[DATASET CONTENT Boundary: Start]
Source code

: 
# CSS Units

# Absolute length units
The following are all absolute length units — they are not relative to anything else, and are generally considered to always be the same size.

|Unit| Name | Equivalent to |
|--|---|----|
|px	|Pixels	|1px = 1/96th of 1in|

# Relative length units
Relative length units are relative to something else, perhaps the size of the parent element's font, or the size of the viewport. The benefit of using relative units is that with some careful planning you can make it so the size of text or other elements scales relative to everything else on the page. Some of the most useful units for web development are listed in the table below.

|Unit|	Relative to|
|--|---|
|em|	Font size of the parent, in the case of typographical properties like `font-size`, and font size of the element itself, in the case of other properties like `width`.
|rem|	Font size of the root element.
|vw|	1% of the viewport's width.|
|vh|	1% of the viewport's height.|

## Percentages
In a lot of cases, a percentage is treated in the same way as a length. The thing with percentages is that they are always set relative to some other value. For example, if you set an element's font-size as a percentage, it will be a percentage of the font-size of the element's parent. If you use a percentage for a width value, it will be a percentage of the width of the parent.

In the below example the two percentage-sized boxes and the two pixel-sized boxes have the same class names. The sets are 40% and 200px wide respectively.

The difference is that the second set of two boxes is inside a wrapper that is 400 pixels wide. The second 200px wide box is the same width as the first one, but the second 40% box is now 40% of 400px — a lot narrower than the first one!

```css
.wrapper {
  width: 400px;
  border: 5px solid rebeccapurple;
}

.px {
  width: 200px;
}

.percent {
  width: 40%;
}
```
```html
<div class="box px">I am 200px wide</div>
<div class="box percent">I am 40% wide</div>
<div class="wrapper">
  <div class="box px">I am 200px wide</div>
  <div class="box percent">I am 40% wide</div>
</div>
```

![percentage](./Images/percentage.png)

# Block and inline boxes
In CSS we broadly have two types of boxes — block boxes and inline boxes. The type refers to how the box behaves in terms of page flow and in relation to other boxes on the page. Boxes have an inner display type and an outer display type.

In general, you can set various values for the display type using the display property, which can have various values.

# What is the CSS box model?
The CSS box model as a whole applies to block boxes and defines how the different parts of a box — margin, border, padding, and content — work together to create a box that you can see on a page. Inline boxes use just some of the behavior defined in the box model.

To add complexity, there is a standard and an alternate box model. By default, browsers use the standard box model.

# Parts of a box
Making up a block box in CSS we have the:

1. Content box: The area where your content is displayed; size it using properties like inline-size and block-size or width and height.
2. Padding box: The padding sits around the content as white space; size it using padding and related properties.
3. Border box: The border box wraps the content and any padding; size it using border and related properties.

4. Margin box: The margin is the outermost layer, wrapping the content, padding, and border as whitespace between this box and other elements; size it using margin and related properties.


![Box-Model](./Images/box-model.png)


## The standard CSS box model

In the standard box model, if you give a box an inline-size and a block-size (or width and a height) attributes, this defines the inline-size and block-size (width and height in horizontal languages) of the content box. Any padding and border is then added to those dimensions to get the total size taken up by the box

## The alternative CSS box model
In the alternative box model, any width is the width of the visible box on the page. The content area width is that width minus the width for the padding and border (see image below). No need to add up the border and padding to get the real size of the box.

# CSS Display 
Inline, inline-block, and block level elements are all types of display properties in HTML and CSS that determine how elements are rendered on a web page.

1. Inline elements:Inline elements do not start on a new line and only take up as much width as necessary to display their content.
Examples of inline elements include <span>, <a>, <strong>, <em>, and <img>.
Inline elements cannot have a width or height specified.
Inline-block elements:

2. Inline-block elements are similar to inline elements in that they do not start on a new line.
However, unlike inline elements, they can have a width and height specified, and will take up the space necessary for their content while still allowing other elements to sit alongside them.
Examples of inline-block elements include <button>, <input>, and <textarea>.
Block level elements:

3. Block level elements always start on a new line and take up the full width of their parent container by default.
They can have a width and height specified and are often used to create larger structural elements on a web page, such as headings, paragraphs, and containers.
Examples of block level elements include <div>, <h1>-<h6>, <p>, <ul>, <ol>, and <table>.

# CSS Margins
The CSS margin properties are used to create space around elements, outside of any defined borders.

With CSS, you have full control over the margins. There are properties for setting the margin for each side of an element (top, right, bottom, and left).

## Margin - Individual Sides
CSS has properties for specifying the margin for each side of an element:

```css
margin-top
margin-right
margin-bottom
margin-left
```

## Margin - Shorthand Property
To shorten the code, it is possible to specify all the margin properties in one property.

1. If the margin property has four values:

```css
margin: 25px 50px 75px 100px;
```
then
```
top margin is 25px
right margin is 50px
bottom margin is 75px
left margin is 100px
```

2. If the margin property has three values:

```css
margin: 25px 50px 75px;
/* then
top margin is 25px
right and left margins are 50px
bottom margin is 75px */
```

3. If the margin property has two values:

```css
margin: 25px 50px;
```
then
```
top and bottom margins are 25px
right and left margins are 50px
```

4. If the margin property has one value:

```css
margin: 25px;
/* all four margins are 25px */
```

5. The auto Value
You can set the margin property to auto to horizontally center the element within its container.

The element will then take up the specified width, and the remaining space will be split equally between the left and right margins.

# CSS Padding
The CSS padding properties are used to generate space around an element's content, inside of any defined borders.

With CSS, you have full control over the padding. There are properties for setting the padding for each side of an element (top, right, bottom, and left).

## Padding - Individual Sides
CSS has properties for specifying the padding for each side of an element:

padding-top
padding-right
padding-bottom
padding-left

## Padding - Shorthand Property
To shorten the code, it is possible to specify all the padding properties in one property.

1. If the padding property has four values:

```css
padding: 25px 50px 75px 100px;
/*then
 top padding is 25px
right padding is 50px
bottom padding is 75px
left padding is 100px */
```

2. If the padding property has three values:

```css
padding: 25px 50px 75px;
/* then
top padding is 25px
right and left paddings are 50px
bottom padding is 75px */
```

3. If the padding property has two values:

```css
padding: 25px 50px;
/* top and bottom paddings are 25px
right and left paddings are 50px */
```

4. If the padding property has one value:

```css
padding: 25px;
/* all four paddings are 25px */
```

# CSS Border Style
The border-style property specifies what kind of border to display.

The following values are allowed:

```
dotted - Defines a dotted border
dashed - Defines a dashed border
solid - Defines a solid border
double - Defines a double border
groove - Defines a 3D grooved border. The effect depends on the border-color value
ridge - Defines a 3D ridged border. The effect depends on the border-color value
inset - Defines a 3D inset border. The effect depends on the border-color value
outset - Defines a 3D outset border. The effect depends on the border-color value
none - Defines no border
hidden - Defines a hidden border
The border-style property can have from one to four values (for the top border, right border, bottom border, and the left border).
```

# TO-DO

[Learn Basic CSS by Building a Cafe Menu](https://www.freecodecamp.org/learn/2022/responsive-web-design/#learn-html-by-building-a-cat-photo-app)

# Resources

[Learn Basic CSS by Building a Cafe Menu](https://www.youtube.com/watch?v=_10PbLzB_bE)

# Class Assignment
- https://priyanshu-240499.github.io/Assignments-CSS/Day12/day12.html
[DATASET CONTENT Boundary: End]
→ **PROBLEM STATEMENT**
Return only this span, exactly: the line that contains "4. If the padding" and all lines after it to the end of the records.

→ **THE ANSWER**
4. If the padding property has one value:

```css
padding: 25px;
/* all four paddings are 25px */
```

# CSS Border Style
The border-style property specifies what kind of border to display.

The following values are allowed:

```
dotted - Defines a dotted border
dashed - Defines a dashed border
solid - Defines a solid border
double - Defines a double border
groove - Defines a 3D grooved border. The effect depends on the border-color value
ridge - Defines a 3D ridged border. The effect depends on the border-color value
inset - Defines a 3D inset border. The effect depends on the border-color value
outset - Defines a 3D outset border. The effect depends on the border-color value
none - Defines no border
hidden - Defines a hidden border
The border-style property can have from one to four values (for the top border, right border, bottom border, and the left border).
```

# TO-DO

[Learn Basic CSS by Building a Cafe Menu](https://www.freecodecamp.org/learn/2022/responsive-web-design/#learn-html-by-building-a-cat-photo-app)

# Resources

[Learn Basic CSS by Building a Cafe Menu](https://www.youtube.com/watch?v=_10PbLzB_bE)

# Class Assignment
- https://priyanshu-240499.github.io/Assignments-CSS/Day12/day12.html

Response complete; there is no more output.